HOW TO COMPLETE THIS TASK - In the entries below, find the line with "keine Pistole anno!" and the line with "rennen h)ier gegen". Reproduce those two lines and every line between them exactly, and nothing more.

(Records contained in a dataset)
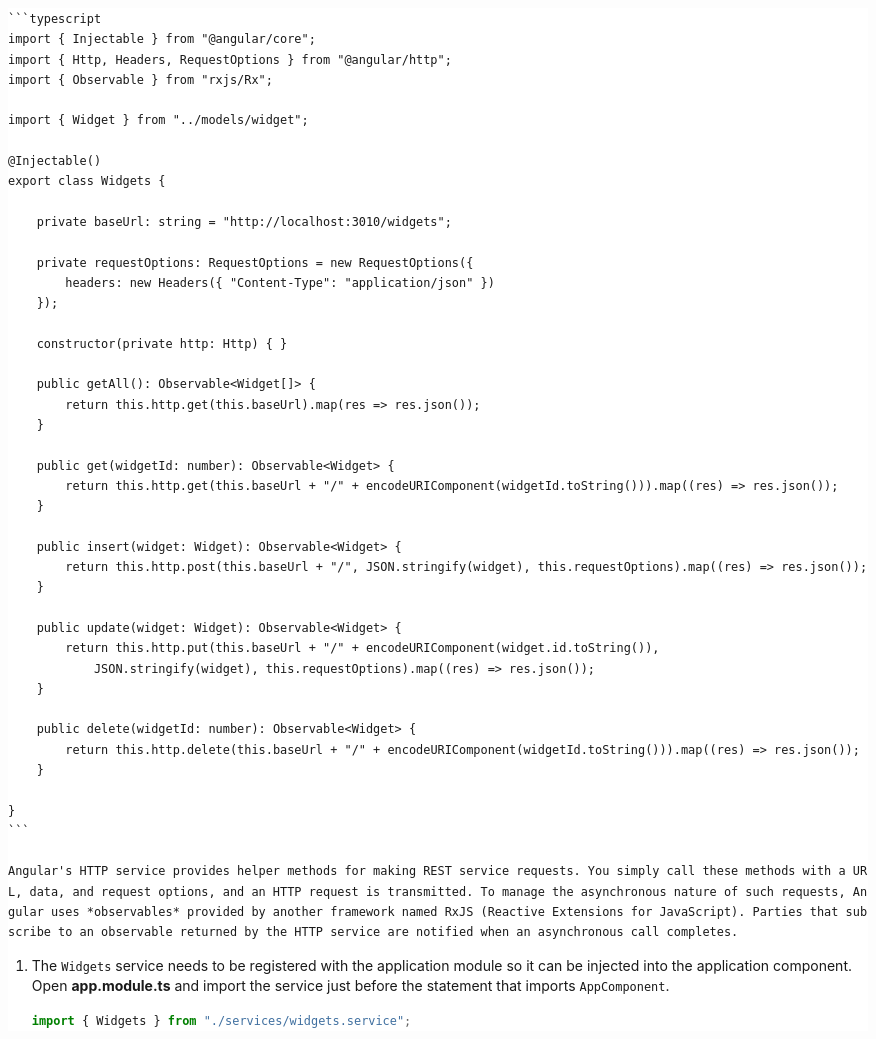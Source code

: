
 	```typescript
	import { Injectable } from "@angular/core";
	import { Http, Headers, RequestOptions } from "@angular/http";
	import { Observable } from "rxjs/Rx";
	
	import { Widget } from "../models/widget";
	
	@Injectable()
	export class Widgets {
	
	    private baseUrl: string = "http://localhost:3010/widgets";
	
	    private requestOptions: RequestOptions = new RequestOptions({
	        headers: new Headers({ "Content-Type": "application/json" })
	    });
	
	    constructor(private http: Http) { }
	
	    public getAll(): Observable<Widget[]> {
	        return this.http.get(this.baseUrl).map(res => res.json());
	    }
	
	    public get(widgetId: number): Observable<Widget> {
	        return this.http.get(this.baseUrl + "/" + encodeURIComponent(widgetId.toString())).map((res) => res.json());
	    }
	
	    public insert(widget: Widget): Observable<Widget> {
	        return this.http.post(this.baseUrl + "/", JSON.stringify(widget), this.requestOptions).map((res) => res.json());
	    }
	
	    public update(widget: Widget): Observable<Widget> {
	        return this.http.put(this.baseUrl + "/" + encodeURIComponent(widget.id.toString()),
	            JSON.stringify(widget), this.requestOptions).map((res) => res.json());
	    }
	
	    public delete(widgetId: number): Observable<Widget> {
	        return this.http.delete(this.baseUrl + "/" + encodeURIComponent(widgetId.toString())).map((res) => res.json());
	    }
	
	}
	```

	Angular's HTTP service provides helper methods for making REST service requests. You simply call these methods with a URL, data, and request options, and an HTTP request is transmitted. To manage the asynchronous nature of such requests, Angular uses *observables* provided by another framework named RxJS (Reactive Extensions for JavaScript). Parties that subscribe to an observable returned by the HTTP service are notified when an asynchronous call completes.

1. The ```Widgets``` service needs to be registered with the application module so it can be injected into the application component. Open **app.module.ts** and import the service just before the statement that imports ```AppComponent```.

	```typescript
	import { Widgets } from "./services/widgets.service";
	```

==

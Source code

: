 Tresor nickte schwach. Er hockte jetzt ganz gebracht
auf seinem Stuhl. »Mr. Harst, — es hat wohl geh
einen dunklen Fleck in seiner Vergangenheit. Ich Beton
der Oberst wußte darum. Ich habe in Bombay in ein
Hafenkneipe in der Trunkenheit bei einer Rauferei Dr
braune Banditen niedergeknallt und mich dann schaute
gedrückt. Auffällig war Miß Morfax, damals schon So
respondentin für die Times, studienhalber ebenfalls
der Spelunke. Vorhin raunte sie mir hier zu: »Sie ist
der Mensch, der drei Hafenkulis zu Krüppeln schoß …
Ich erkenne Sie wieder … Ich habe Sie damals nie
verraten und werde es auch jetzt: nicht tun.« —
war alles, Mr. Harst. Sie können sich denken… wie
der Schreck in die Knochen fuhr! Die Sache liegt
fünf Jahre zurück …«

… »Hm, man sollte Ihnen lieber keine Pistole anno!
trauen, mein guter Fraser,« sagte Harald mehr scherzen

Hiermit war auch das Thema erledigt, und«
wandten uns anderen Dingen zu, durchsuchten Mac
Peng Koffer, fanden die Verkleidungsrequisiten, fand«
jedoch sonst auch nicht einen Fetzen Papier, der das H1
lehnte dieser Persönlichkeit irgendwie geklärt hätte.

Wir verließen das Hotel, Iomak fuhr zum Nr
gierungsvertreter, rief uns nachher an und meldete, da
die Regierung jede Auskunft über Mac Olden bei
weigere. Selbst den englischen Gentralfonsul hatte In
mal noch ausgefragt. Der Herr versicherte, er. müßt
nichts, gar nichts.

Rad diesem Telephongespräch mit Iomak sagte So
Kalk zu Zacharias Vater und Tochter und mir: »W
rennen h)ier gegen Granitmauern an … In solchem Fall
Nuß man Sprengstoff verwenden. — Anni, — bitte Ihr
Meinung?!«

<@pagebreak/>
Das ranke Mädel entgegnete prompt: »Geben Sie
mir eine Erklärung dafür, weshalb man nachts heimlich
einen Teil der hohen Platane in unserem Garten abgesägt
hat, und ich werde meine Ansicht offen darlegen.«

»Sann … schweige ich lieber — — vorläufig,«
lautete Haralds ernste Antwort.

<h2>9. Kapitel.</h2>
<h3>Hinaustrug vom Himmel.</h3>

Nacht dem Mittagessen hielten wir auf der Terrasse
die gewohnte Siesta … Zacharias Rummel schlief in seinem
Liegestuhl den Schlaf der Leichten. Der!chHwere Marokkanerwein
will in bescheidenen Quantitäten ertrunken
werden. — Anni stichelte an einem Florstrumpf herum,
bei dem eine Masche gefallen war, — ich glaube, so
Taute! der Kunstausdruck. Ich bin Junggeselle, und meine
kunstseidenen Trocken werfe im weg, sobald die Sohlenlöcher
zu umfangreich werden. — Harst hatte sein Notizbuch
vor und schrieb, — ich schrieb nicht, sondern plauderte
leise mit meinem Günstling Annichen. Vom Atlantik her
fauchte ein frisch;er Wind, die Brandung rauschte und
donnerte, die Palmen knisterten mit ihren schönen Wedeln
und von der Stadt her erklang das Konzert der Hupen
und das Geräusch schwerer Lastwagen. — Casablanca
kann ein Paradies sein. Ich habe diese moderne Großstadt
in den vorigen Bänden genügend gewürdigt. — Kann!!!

RESULT -
… »Hm, man sollte Ihnen lieber keine Pistole anno!
trauen, mein guter Fraser,« sagte Harald mehr scherzen

Hiermit war auch das Thema erledigt, und«
wandten uns anderen Dingen zu, durchsuchten Mac
Peng Koffer, fanden die Verkleidungsrequisiten, fand«
jedoch sonst auch nicht einen Fetzen Papier, der das H1
lehnte dieser Persönlichkeit irgendwie geklärt hätte.

Wir verließen das Hotel, Iomak fuhr zum Nr
gierungsvertreter, rief uns nachher an und meldete, da
die Regierung jede Auskunft über Mac Olden bei
weigere. Selbst den englischen Gentralfonsul hatte In
mal noch ausgefragt. Der Herr versicherte, er. müßt
nichts, gar nichts.

Rad diesem Telephongespräch mit Iomak sagte So
Kalk zu Zacharias Vater und Tochter und mir: »W
rennen h)ier gegen Granitmauern an … In solchem Fall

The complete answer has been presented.